Training Wheels

Learning Balancing

Learning to ride a bicycle might be the perfect training for life. It teaches the same lesson we each encounter when learning to walk, but were too small to retain. Both teach the clear distinction between balance and balancing, which might be trying to impart some acknowledgement of the much more significant difference between being and becoming.

We ask our children just what we were asked as children: “What do you want to be when you grow up?” Well-intended but none-the-less insidious, our question begs an unfortunate response. They’ll have to choose. They’ll aspire, then, to a notional state their earliest life lesson might have clearly demonstrated couldn’t exist.

At sixty, I’ve almost discarded the notion that I might be something when I finally grow up. I’m still wondering when my growing might slow enough that I might reasonably declare myself grown. But then I consider what might follow this curious achievement.

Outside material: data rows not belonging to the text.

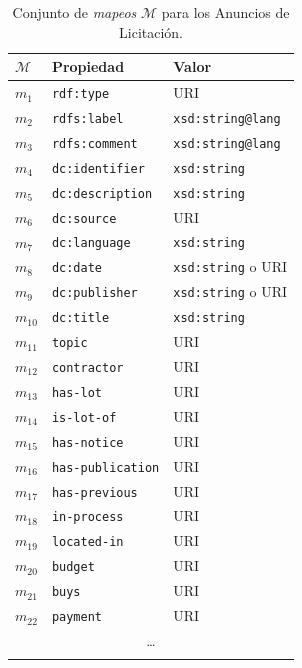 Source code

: \begin{longtable}[c]{|p{2cm}|p{8cm}|p{4cm}|} 
\hline
  \textbf{$\mathcal{M}$} &  \textbf{Propiedad} & \textbf{Valor} \\\hline
\endhead
 $m_1$ & \texttt{rdf:type} & URI \\ \hline
 $m_{2}$ & \texttt{rdfs:label} & \texttt{xsd:string@lang} \\ \hline
 $m_{3}$ & \texttt{rdfs:comment} & \texttt{xsd:string@lang} \\ \hline
 $m_4$ & \texttt{dc:identifier} & \texttt{xsd:string} \\ \hline
 $m_5$ & \texttt{dc:description} & \texttt{xsd:string} \\ \hline
 $m_6$ & \texttt{dc:source} & URI \\ \hline
 $m_7$ & \texttt{dc:language} & \texttt{xsd:string} \\ \hline
 $m_8$ & \texttt{dc:date} & \texttt{xsd:string} o URI \\ \hline
 $m_9$ & \texttt{dc:publisher} & \texttt{xsd:string} o URI\\ \hline
 $m_{10}$ & \texttt{dc:title} & \texttt{xsd:string} \\ \hline
 $m_{11}$ & \texttt{topic} & URI \\ \hline
 $m_{12}$ & \texttt{contractor} & URI \\ \hline
 $m_{13}$ & \texttt{has-lot} & URI \\ \hline
 $m_{14}$ & \texttt{is-lot-of} & URI \\ \hline
 $m_{15}$ & \texttt{has-notice} & URI \\ \hline
 $m_{16}$ & \texttt{has-publication} & URI \\ \hline
 $m_{17}$ & \texttt{has-previous} & URI \\ \hline
 $m_{18}$ & \texttt{in-process} & URI \\ \hline
 $m_{19}$ & \texttt{located-in} & URI \\ \hline
 $m_{20}$ & \texttt{budget} & URI \\ \hline
 $m_{21}$ & \texttt{buys} & URI \\ \hline
 $m_{22}$ & \texttt{payment} & URI \\ \hline
  \multicolumn{3}{|c|}{\ldots} \\ \hline  
\hline
\caption{Conjunto de \textit{mapeos} $\mathcal{M}$ para los Anuncios de Licitación.}\label{tabla:produccion-ppn}\\    
\end{longtable}
% 
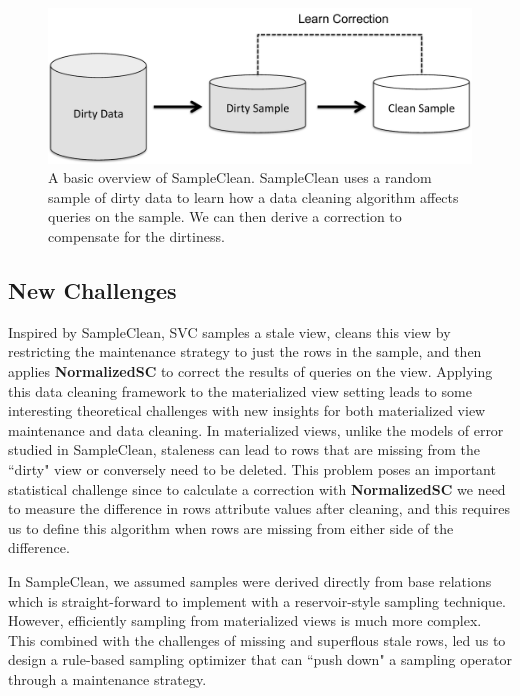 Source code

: \begin{figure}[t] \vspace{-2em}
\centering
 \includegraphics[scale=0.30]{figs/sys-arch2.pdf} \vspace{-.25em}
 \caption{A basic overview of SampleClean. SampleClean uses a random sample of dirty data to learn how a data cleaning algorithm affects queries on the sample. We can then derive a correction to compensate for the dirtiness.  \label{sc} }\vspace{-1.75em}
\end{figure}

\subsection{New Challenges}
Inspired by SampleClean, SVC samples a stale view, cleans this view by restricting the maintenance strategy to just the rows in the sample, and then applies \textbf{NormalizedSC} to correct the results of queries on the view.
Applying this data cleaning framework to the materialized view setting leads to some interesting theoretical challenges with new insights for both materialized view maintenance and data cleaning.
In materialized views, unlike the models of error studied in SampleClean, staleness can lead to rows that are missing from the ``dirty" view or conversely need to be deleted.
This problem poses an important statistical challenge since to calculate a correction with \textbf{NormalizedSC} we need to measure the difference in rows attribute values after cleaning, and this requires us to define this algorithm when rows are missing from either side of the difference.

In SampleClean, we assumed samples were derived directly from base relations which is straight-forward to implement with a reservoir-style sampling technique.
However, efficiently sampling from materialized views is much more complex.
This combined with the challenges of missing and superflous stale rows, led us to design a rule-based sampling optimizer that can ``push down" a sampling operator through a maintenance strategy.

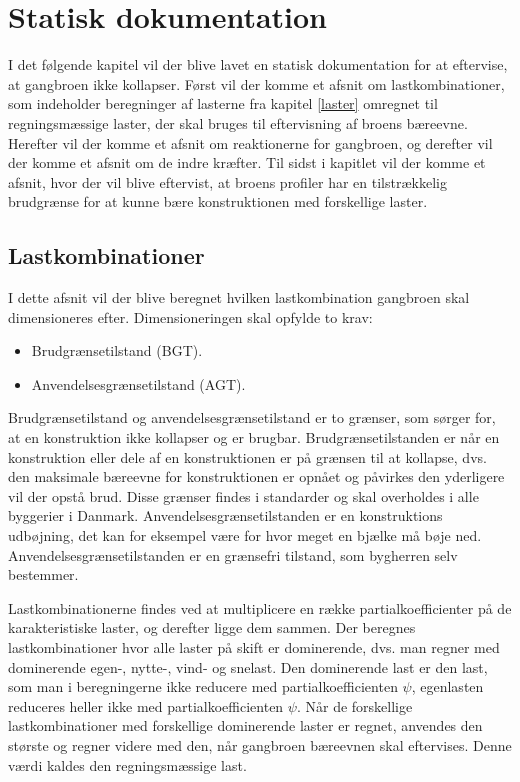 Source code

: \chapter{Statisk dokumentation}
I det følgende kapitel vil der blive lavet en statisk dokumentation for at eftervise, at gangbroen ikke kollapser.  Først vil der komme et afsnit om lastkombinationer, som indeholder beregninger af lasterne fra kapitel \ref{laster} omregnet til regningsmæssige laster, der skal bruges til eftervisning af broens bæreevne. Herefter vil der komme et afsnit om reaktionerne for gangbroen, og derefter vil der komme et afsnit om de indre kræfter. Til sidst i kapitlet vil der komme et afsnit, hvor der vil blive eftervist, at broens profiler har en tilstrækkelig brudgrænse for at kunne bære konstruktionen med forskellige laster.


\section{Lastkombinationer} \label{Lastkombinationer}
I dette afsnit vil der blive beregnet hvilken lastkombination gangbroen skal dimensioneres efter. Dimensioneringen skal opfylde to krav:
\begin{itemize}
\item Brudgrænsetilstand (BGT).
\item Anvendelsesgrænsetilstand (AGT).
\end{itemize}

Brudgrænsetilstand og anvendelsesgrænsetilstand er to grænser, som sørger for, at en konstruktion ikke kollapser og er brugbar. Brudgrænsetilstanden er når en konstruktion eller dele af en konstruktionen er på grænsen til at kollapse, dvs. den maksimale bæreevne for konstruktionen er opnået og påvirkes den yderligere vil der opstå brud. Disse grænser findes i standarder og  skal overholdes i alle byggerier i Danmark.  Anvendelsesgrænsetilstanden er en konstruktions udbøjning, det kan for eksempel være for hvor meget en bjælke må bøje ned. Anvendelsesgrænsetilstanden er en grænsefri tilstand, som bygherren selv bestemmer. 

Lastkombinationerne findes ved at multiplicere en række partialkoefficienter på de karakteristiske laster, og derefter ligge dem sammen. Der beregnes lastkombinationer hvor alle laster på skift er dominerende, dvs. man regner med dominerende egen-, nytte-, vind- og snelast. Den dominerende last er den last, som man i beregningerne ikke reducere med partialkoefficienten $ \psi $, egenlasten reduceres heller ikke med partialkoefficienten $ \psi $. Når de forskellige lastkombinationer med forskellige dominerende laster er regnet, anvendes den største og regner videre med den, når gangbroen bæreevnen skal eftervises. Denne værdi kaldes den regningsmæssige last.

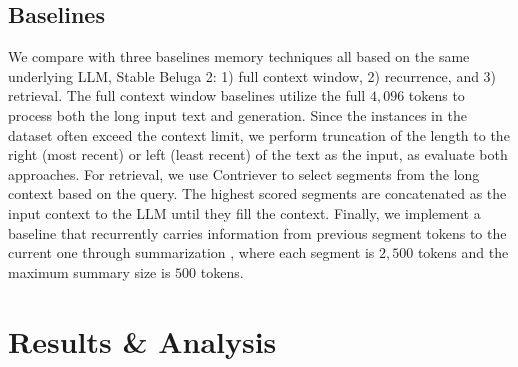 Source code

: \subsection{Baselines}
We compare with three baselines memory techniques all based on the same underlying LLM, Stable Beluga 2: 1) full context window, 2) recurrence, and 3) retrieval.
The full context window baselines utilize the full $4,096$ tokens to process both the long input text and generation. Since the instances in the dataset often exceed the context limit, we perform truncation of the length to the right (most recent) or left (least recent) of the text as the input, as evaluate both approaches. For retrieval, we use Contriever \citep{izacard2022unsupervised} to select segments from the long context based on the query. The highest scored segments are concatenated as the input context to the LLM until they fill the context. 
Finally, we implement a baseline that recurrently carries information from previous segment tokens to the current one through summarization \citep{xu2022beyond}, where each segment is $2,500$ tokens and the maximum summary size is $500$ tokens.
\section{Results \& Analysis}\label{sec:results}

\begin{table*}[t]
    \centering 
    \caption{
        Results on the three question answering tasks, reporting test accuracy. Orig. denotes using the entire dataset and Long denotes the subset of longer sequences. 
        Top: comparison to open long context models. Bottom: baselines and \sysname{} performance, with all methods using the underlying Stable Beluga 2 LLM with a maximum $4,096$-token context length. \sysname{}~outperforms all other systems on longer sequences.
    }
    \label{table:main_results}
\end{table*}
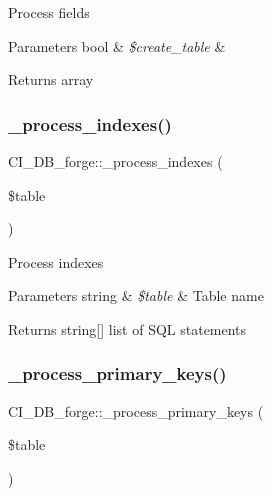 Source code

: Process fields


\begin{DoxyParams}[1]{Parameters}
bool & {\em \$create\+\_\+table} & \\
\hline
\end{DoxyParams}
\begin{DoxyReturn}{Returns}
array 
\end{DoxyReturn}
\mbox{\label{class_c_i___d_b__forge_acae6e425a488f684e9685fbe8302379a}} 
\subsubsection{\texorpdfstring{\+\_\+process\+\_\+indexes()}{\_process\_indexes()}}
{\footnotesize\ttfamily C\+I\+\_\+\+D\+B\+\_\+forge\+::\+\_\+process\+\_\+indexes (\begin{DoxyParamCaption}\item[{}]{\$table }\end{DoxyParamCaption})\hspace{0.3cm}{\ttfamily [protected]}}

Process indexes


\begin{DoxyParams}[1]{Parameters}
string & {\em \$table} & Table name \\
\hline
\end{DoxyParams}
\begin{DoxyReturn}{Returns}
string\mbox{[}\mbox{]} list of S\+QL statements 
\end{DoxyReturn}
\mbox{\label{class_c_i___d_b__forge_aa7a1cb6e5cc387622c03e89cc4edb1c2}} 
\subsubsection{\texorpdfstring{\+\_\+process\+\_\+primary\+\_\+keys()}{\_process\_primary\_keys()}}
{\footnotesize\ttfamily C\+I\+\_\+\+D\+B\+\_\+forge\+::\+\_\+process\+\_\+primary\+\_\+keys (\begin{DoxyParamCaption}\item[{}]{\$table }\end{DoxyParamCaption})\hspace{0.3cm}{\ttfamily [protected]}}

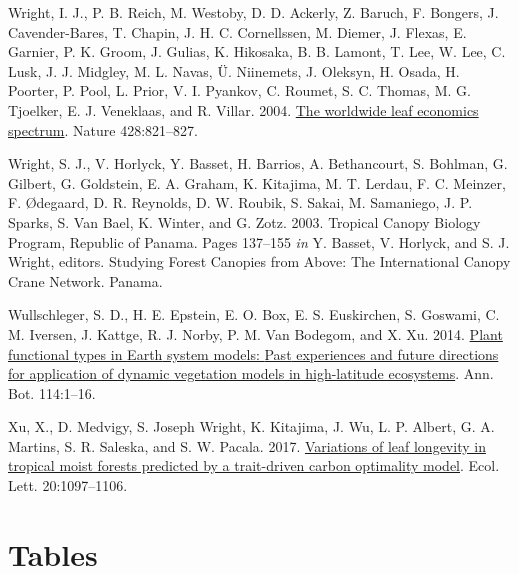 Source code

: \documentclass[
  12pt,
]{article}
\newlength{\cslhangindent}
\newlength{\cslentryspacingunit} %
\newenvironment{CSLReferences}[2] %
 {%
  \setlength{\parindent}{0pt}
  \ifodd #1
  \let\oldpar\par
  \def\par{\hangindent=\cslhangindent\oldpar}
  \fi
  \setlength{\parskip}{#2\cslentryspacingunit}
 }%
 {}
\begin{document}
\begin{CSLReferences}{1}{0}
\leavevmode{}%
Wright, I. J., P. B. Reich, M. Westoby, D. D. Ackerly, Z. Baruch, F. Bongers, J. Cavender-Bares, T. Chapin, J. H. C. Cornellssen, M. Diemer, J. Flexas, E. Garnier, P. K. Groom, J. Gulias, K. Hikosaka, B. B. Lamont, T. Lee, W. Lee, C. Lusk, J. J. Midgley, M. L. Navas, Ü. Niinemets, J. Oleksyn, H. Osada, H. Poorter, P. Pool, L. Prior, V. I. Pyankov, C. Roumet, S. C. Thomas, M. G. Tjoelker, E. J. Veneklaas, and R. Villar. 2004. \href{https://doi.org/10.1038/nature02403}{The worldwide leaf economics spectrum}. Nature 428:821--827.

\leavevmode{}%
Wright, S. J., V. Horlyck, Y. Basset, H. Barrios, A. Bethancourt, S. Bohlman, G. Gilbert, G. Goldstein, E. A. Graham, K. Kitajima, M. T. Lerdau, F. C. Meinzer, F. Ødegaard, D. R. Reynolds, D. W. Roubik, S. Sakai, M. Samaniego, J. P. Sparks, S. Van Bael, K. Winter, and G. Zotz. 2003. Tropical {Canopy Biology Program}, {Republic} of {Panama}. Pages 137--155 \emph{in} Y. Basset, V. Horlyck, and S. J. Wright, editors. Studying {Forest Canopies} from {Above}: {The International Canopy Crane Network}. {Panama}.

\leavevmode{}%
Wullschleger, S. D., H. E. Epstein, E. O. Box, E. S. Euskirchen, S. Goswami, C. M. Iversen, J. Kattge, R. J. Norby, P. M. Van Bodegom, and X. Xu. 2014. \href{https://doi.org/10.1093/aob/mcu077}{Plant functional types in {Earth} system models: {Past} experiences and future directions for application of dynamic vegetation models in high-latitude ecosystems}. Ann. Bot. 114:1--16.

\leavevmode{}%
Xu, X., D. Medvigy, S. Joseph Wright, K. Kitajima, J. Wu, L. P. Albert, G. A. Martins, S. R. Saleska, and S. W. Pacala. 2017. \href{https://doi.org/10.1111/ele.12804}{Variations of leaf longevity in tropical moist forests predicted by a trait-driven carbon optimality model}. Ecol. Lett. 20:1097--1106.

\end{CSLReferences}

\newpage

\hypertarget{tables}{%
\section{Tables}\label{tables}}
\end{document}
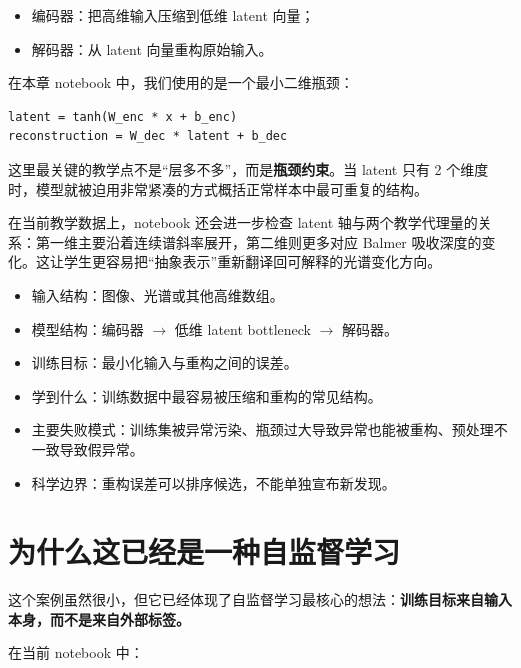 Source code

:\begin{itemize}
    \item 编码器：把高维输入压缩到低维 latent 向量；
    \item 解码器：从 latent 向量重构原始输入。
\end{itemize}

在本章 notebook 中，我们使用的是一个最小二维瓶颈：

\begin{examplebox}[一个最小自编码器]
\begin{lstlisting}[style=pythonstyle]
latent = tanh(W_enc * x + b_enc)
reconstruction = W_dec * latent + b_dec
\end{lstlisting}
\end{examplebox}

这里最关键的教学点不是“层多不多”，而是\textbf{瓶颈约束}。当 latent 只有 2 个维度时，模型就被迫用非常紧凑的方式概括正常样本中最可重复的结构。

在当前教学数据上，notebook 还会进一步检查 latent 轴与两个教学代理量的关系：第一维主要沿着连续谱斜率展开，第二维则更多对应 Balmer 吸收深度的变化。这让学生更容易把“抽象表示”重新翻译回可解释的光谱变化方向。

\begin{examplebox}
\begin{itemize}
    \item 输入结构：图像、光谱或其他高维数组。
    \item 模型结构：编码器 $\rightarrow$ 低维 latent bottleneck $\rightarrow$ 解码器。
    \item 训练目标：最小化输入与重构之间的误差。
    \item 学到什么：训练数据中最容易被压缩和重构的常见结构。
    \item 主要失败模式：训练集被异常污染、瓶颈过大导致异常也能被重构、预处理不一致导致假异常。
    \item 科学边界：重构误差可以排序候选，不能单独宣布新发现。
\end{itemize}
\end{examplebox}

\section{为什么这已经是一种自监督学习}

这个案例虽然很小，但它已经体现了自监督学习最核心的想法：\textbf{训练目标来自输入本身，而不是来自外部标签。}

在当前 notebook 中：

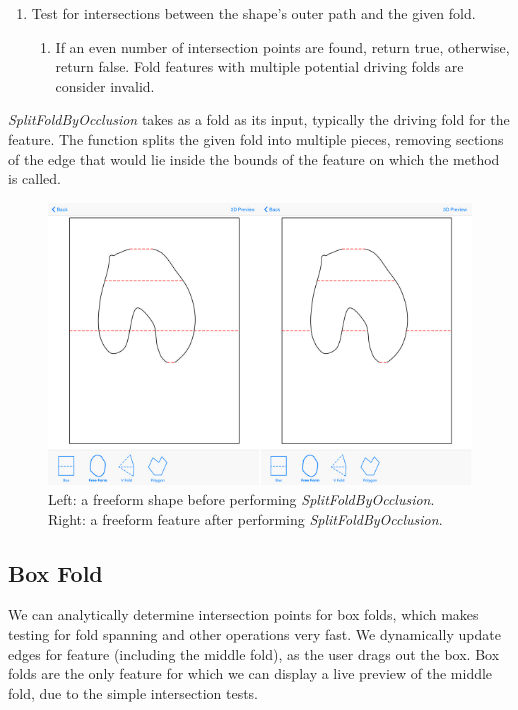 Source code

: \begin{enumerate}
\def\labelenumi{\arabic{enumi})}
\itemsep1pt\parskip0pt
\item
  Test for intersections between the shape's outer path and the given
  fold.

  \begin{enumerate}
  \def\labelenumii{(\alph{enumii})}
  \itemsep1pt\parskip0pt
  \item
    If an even number of intersection points are found, return true,
    otherwise, return false. Fold features with multiple potential
    driving folds are consider invalid.
  \end{enumerate}
\end{enumerate}

\emph{SplitFoldByOcclusion} takes as a fold as its input, typically the
driving fold for the feature. The function splits the given fold into
multiple pieces, removing sections of the edge that would lie inside the
bounds of the feature on which the method is called.

\begin{figure}[htbp]
\centering
\includegraphics{figures/41_Tech_Tool_Implementation/splitfoldbyOcclusionBeforeAfter.pdf}
\caption{Left: a freeform shape before performing
\emph{SplitFoldByOcclusion}. Right: a freeform feature after performing
\emph{SplitFoldByOcclusion}.}
\end{figure}

\subsection{Box Fold}\label{box-fold}

We can analytically determine intersection points for box folds, which
makes testing for fold spanning and other operations very fast. We
dynamically update edges for feature (including the middle fold), as the
user drags out the box. Box folds are the only feature for which we can
display a live preview of the middle fold, due to the simple
intersection tests.

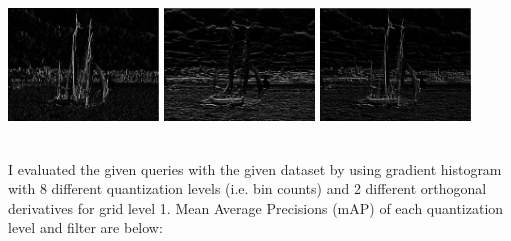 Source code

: \documentclass[12pt]{article}
\begin{document}
\begin{minipage}{\textwidth}
	\centering
	\includegraphics[width=0.3\textwidth]{IAcBBqAmEI_horizontal-1.jpeg}
	\includegraphics[width=0.3\textwidth]{IAcBBqAmEI_vertical-1.jpeg}
	\includegraphics[width=0.3\textwidth]{IAcBBqAmEI_blended-1.jpeg}
	\captionsetup{width=.8\textwidth}
\end{minipage} \\

\qquad I evaluated the given queries with the given dataset by using gradient histogram with 8 different quantization levels (i.e. bin counts) and 2 different orthogonal derivatives for grid level 1. Mean Average Precisions (mAP) of each quantization level and filter are below: \\
\end{document}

Our language betrays us. It claims absolute impossibility as if it were natural fact. It insists that we know when we are more probably learning, recalling, and integrating. We live life like verbs and describe it as if it were nouns. We say we walk when we are walking. We say we ride a bike when we are actually bicycling, endlessly balancing. We claim to be when never more than becoming.

Life’s choices take on a misleading gravitas. Many qualify as false choices, begging selection which, once chosen, leave us dead-ended, feeling as if we have no further choices. These we label ‘fateful.’

Tween-aged girls confront the, excuse the expression, mother of all fateful false choices. I don’t believe that young boys face any choice even approaching the impact of this one: “will you ‘be’ beautiful or smart?” This question high-centers many and sidetracks most for a time. Answering seems so very necessary, as if all future life depended upon it. It might. But not as posed.

This false choice ignores an infinite number of possibilities between and around the one or the other. One could choose both. Or neither. Choosing either/or won’t finish the game, but might well stall it.

Such choices serve as training wheels, perhaps, reassuring us that we can achieve balance until we learn that we will never be more than balancing here.